[Source texts of formatted documents]
Content starts
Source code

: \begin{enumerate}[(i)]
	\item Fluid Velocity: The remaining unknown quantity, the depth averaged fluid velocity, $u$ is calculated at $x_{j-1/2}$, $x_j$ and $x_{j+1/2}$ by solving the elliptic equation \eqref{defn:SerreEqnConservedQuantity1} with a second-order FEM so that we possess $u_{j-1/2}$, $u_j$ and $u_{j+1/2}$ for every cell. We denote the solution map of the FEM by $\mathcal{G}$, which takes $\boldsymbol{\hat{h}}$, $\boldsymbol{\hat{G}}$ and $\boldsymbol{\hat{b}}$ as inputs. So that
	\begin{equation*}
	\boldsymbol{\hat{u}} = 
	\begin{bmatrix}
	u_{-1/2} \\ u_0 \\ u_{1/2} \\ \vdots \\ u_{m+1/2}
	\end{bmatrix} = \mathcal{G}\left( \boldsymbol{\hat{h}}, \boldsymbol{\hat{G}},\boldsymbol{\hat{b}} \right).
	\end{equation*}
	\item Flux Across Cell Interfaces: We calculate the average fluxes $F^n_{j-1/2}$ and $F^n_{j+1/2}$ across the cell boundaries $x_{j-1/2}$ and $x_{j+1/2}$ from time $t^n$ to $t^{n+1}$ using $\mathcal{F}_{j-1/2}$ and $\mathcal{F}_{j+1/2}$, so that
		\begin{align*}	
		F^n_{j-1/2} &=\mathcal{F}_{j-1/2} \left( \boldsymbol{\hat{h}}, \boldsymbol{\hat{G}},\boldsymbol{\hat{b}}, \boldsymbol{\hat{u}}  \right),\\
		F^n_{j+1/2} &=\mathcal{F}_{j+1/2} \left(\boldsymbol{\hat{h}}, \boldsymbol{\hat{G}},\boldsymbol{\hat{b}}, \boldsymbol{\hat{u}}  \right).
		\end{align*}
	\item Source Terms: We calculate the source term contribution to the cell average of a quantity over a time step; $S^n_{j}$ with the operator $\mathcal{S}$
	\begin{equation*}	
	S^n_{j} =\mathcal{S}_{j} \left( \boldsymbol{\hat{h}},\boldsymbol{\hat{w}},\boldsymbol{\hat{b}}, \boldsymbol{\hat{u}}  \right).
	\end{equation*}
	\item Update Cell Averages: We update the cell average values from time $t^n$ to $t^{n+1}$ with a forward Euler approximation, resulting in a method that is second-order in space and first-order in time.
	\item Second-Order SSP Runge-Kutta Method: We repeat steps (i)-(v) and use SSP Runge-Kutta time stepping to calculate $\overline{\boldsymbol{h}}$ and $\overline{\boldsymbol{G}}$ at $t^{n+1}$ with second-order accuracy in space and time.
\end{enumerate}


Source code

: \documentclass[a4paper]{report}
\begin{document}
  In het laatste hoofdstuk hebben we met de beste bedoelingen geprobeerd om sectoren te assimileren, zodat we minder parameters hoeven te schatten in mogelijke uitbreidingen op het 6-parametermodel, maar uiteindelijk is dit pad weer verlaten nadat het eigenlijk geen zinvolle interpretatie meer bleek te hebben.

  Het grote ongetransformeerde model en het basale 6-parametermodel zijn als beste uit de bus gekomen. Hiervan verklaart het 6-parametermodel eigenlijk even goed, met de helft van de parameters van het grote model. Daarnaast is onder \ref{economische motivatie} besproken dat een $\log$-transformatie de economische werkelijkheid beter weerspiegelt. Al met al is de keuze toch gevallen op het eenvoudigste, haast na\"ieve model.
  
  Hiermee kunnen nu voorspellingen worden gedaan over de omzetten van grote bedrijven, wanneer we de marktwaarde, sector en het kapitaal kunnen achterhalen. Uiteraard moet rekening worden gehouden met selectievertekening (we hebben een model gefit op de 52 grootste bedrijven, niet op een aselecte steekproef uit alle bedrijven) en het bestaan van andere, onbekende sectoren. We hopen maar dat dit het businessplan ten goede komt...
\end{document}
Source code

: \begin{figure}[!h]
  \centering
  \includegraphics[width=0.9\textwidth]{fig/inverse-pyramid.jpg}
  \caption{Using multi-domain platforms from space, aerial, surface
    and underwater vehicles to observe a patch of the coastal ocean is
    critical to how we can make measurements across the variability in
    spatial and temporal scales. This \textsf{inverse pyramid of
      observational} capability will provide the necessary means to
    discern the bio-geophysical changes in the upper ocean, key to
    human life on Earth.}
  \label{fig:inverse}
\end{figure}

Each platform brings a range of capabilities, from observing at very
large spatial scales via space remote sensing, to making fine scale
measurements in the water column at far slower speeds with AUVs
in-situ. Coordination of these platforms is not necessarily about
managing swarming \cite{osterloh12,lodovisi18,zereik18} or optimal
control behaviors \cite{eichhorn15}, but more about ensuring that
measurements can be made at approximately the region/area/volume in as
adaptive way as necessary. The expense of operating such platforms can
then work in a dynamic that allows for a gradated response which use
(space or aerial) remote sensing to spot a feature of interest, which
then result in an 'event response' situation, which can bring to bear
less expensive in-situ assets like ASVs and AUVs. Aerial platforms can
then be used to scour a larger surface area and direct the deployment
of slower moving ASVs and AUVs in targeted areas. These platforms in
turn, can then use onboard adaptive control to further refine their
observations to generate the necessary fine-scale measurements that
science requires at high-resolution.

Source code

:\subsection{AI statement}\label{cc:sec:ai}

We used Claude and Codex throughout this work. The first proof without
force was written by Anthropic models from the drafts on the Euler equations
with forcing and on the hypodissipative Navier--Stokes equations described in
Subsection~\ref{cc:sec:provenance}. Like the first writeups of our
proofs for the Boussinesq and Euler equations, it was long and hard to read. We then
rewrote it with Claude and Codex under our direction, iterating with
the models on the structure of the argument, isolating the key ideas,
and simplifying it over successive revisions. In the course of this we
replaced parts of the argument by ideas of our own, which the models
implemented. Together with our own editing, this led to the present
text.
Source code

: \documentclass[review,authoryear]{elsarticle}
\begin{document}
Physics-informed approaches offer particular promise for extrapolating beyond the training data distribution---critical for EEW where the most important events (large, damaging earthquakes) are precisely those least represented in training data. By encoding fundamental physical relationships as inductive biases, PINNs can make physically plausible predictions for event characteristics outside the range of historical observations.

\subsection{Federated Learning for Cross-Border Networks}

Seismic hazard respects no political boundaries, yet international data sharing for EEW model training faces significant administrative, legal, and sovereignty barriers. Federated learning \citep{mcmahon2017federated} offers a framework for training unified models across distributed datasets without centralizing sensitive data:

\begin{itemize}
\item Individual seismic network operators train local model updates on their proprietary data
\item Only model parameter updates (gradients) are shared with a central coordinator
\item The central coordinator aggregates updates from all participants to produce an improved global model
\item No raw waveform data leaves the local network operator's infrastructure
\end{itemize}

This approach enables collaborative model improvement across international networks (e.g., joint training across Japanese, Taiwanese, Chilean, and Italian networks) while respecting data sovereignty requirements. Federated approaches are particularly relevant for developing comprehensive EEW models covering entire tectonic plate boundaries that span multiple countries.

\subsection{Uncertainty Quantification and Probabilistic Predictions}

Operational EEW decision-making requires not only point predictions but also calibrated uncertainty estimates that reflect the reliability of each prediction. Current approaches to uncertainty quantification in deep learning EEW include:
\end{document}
Content ends
HOW TO COMPLETE THIS TASK: Exact duplication is required for the lines above, from the line that contains "then result in" to the line that contains "observations to generate", inclusive; omit all others.

EXERCISE RESULT:
then result in an 'event response' situation, which can bring to bear
less expensive in-situ assets like ASVs and AUVs. Aerial platforms can
then be used to scour a larger surface area and direct the deployment
of slower moving ASVs and AUVs in targeted areas. These platforms in
turn, can then use onboard adaptive control to further refine their
observations to generate the necessary fine-scale measurements that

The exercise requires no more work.